Serge Garant'sAnerca (1961, revised 1963, BMI Canada 1967), is a setting of two of the poems for soprano, woodwinds, strings, harp, and percussion. It was premiered 3 Aug 1961 during the International Week of Today's Music in Montreal. The soprano was Claire Grenon-Masella and the performance was conducted by Mauricio Kagel. Mary Morrison is the soprano on the subsequent recording (RCI 217/RCA CCS-1011/4-ACM 2).

Harry Freedman'sAnerca (1966, commissioned by Lois Marshall) is a setting of three of the poems - one ('Great Sea') in common with the Garant - for soprano and piano. It also had its premiere in Montreal, by Lois Marshall and the pianist Weldon Kilburn in 1966.

Victor Davies'Anerca (1969, subtitled Three Eskimo Chants: A Ballet) uses only the title for what essentially is a mood achieved by a soprano vocalise against a background of violins, percussion, and piano or celeste. A choreographed version by the Contemporary Dancers of Winnipeg was filmed by CBC TV in 1969.
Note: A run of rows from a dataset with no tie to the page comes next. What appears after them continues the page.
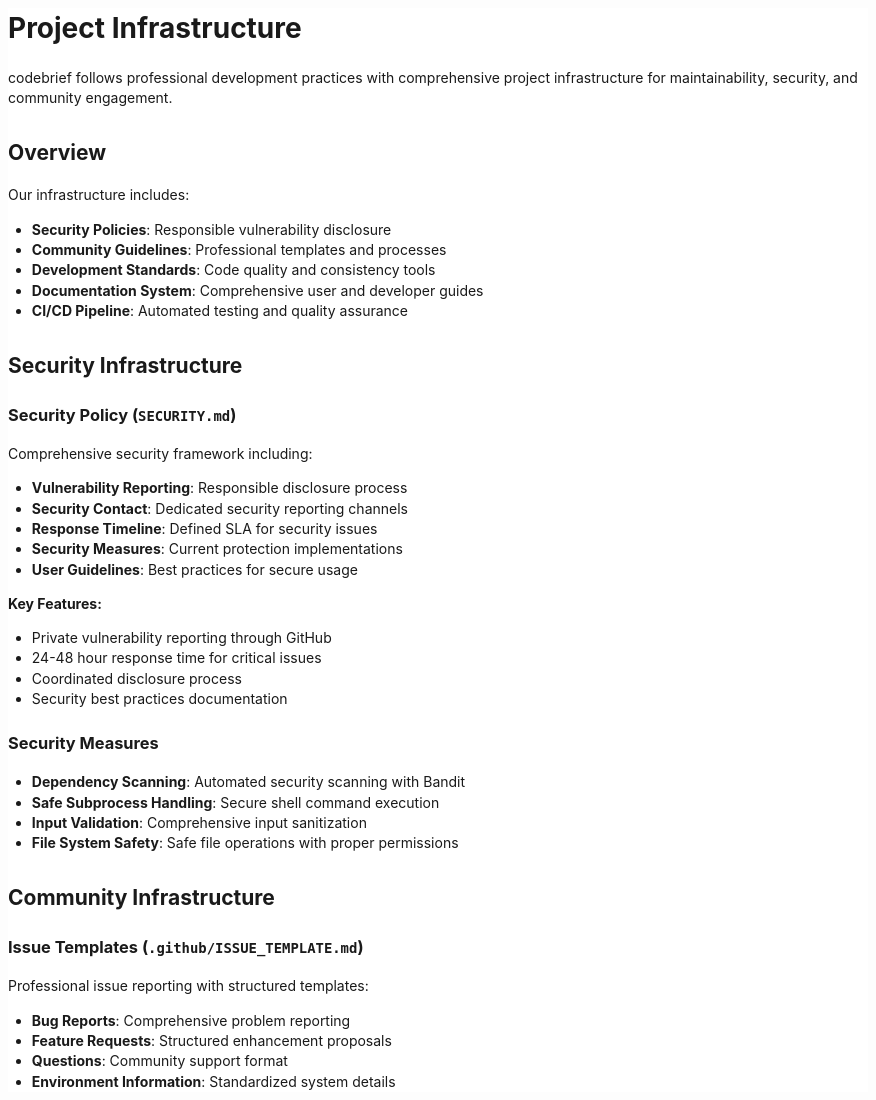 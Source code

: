 # Project Infrastructure

codebrief follows professional development practices with comprehensive project infrastructure for maintainability, security, and community engagement.

## Overview

Our infrastructure includes:

- **Security Policies**: Responsible vulnerability disclosure
- **Community Guidelines**: Professional templates and processes
- **Development Standards**: Code quality and consistency tools
- **Documentation System**: Comprehensive user and developer guides
- **CI/CD Pipeline**: Automated testing and quality assurance

## Security Infrastructure

### Security Policy (`SECURITY.md`)

Comprehensive security framework including:

- **Vulnerability Reporting**: Responsible disclosure process
- **Security Contact**: Dedicated security reporting channels
- **Response Timeline**: Defined SLA for security issues
- **Security Measures**: Current protection implementations
- **User Guidelines**: Best practices for secure usage

**Key Features:**
- Private vulnerability reporting through GitHub
- 24-48 hour response time for critical issues
- Coordinated disclosure process
- Security best practices documentation

### Security Measures

- **Dependency Scanning**: Automated security scanning with Bandit
- **Safe Subprocess Handling**: Secure shell command execution
- **Input Validation**: Comprehensive input sanitization
- **File System Safety**: Safe file operations with proper permissions

## Community Infrastructure

### Issue Templates (`.github/ISSUE_TEMPLATE.md`)

Professional issue reporting with structured templates:

- **Bug Reports**: Comprehensive problem reporting
- **Feature Requests**: Structured enhancement proposals
- **Questions**: Community support format
- **Environment Information**: Standardized system details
Milton Barnes has composed three works with this title. Anerca I (1979), a solo for bassoon or double-bass, was premiered by James McKay at York University. Anerca II: The Raven and the Children (1980) for clarinet and bassoon performers who also narrate, was written on a text by Michelle Marcil based on an Inuit legend. It was premiered by James McKay and James Campbell. Anerca III: The Origin of the Winds (1981) used an Inuit text adapted by Jackie Henniger and is scored for harp and narrator. Erica Goodman and Thom Bennett gave the premiere at the 1986 Festival of the Sound.